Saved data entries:
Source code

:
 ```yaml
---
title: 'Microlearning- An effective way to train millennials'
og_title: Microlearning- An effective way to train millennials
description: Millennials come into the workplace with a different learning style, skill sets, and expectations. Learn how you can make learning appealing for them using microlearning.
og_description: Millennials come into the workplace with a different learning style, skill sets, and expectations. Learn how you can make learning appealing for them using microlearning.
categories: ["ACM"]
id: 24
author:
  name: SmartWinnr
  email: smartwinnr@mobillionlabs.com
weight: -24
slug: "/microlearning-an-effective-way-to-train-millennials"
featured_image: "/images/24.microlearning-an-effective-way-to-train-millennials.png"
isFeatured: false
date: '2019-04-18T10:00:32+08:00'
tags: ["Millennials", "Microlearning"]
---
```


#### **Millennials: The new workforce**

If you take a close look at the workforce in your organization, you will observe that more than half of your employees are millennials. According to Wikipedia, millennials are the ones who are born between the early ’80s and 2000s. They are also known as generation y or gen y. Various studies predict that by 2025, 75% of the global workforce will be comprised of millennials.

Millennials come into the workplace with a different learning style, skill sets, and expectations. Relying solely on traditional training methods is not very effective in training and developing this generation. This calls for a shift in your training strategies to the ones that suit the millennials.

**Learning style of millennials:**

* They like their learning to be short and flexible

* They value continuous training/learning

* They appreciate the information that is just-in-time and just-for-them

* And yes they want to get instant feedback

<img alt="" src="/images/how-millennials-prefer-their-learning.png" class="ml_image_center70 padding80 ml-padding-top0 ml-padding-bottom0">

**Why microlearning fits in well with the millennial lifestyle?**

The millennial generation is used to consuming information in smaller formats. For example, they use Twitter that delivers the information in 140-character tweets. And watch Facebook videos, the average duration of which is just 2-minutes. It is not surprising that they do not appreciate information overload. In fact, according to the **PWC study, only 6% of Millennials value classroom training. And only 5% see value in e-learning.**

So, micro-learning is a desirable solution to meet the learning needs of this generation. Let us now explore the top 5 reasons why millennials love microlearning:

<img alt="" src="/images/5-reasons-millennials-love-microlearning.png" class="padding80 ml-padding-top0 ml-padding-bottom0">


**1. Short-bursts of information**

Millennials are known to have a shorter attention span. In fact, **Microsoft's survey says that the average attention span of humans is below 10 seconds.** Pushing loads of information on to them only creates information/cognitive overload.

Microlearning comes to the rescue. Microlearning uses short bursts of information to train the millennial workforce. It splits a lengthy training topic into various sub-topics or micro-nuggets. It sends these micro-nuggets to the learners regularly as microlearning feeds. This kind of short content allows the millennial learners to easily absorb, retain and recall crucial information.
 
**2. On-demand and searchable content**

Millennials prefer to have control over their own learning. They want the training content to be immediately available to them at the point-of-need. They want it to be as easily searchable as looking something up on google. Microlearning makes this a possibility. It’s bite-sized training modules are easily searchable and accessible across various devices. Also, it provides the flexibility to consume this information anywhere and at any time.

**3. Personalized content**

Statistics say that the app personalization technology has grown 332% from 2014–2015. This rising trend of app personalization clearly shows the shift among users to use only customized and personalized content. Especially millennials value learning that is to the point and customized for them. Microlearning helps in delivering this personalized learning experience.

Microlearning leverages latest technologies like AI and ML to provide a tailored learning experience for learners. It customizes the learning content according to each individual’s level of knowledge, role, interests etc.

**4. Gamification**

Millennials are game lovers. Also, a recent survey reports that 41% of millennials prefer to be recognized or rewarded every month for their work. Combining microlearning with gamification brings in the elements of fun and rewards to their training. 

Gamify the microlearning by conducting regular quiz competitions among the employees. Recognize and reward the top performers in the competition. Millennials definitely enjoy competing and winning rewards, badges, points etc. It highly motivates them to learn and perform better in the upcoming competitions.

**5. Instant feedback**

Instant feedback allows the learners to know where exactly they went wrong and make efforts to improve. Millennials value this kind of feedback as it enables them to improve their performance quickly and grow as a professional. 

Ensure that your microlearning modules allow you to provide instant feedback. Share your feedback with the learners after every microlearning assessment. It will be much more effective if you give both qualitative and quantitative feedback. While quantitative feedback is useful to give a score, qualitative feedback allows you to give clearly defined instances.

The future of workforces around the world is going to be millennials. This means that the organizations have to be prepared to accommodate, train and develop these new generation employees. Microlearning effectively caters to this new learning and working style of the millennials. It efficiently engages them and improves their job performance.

=== BRIEF ===
Output each line exactly, from the first line of the data down to the line that contains "#### **Millennials: The new workforce**", both included.

=== REPLY ===
Source code

:
 ```yaml
---
title: 'Microlearning- An effective way to train millennials'
og_title: Microlearning- An effective way to train millennials
description: Millennials come into the workplace with a different learning style, skill sets, and expectations. Learn how you can make learning appealing for them using microlearning.
og_description: Millennials come into the workplace with a different learning style, skill sets, and expectations. Learn how you can make learning appealing for them using microlearning.
categories: ["ACM"]
id: 24
author:
  name: SmartWinnr
  email: smartwinnr@mobillionlabs.com
weight: -24
slug: "/microlearning-an-effective-way-to-train-millennials"
featured_image: "/images/24.microlearning-an-effective-way-to-train-millennials.png"
isFeatured: false
date: '2019-04-18T10:00:32+08:00'
tags: ["Millennials", "Microlearning"]
---
```


#### **Millennials: The new workforce**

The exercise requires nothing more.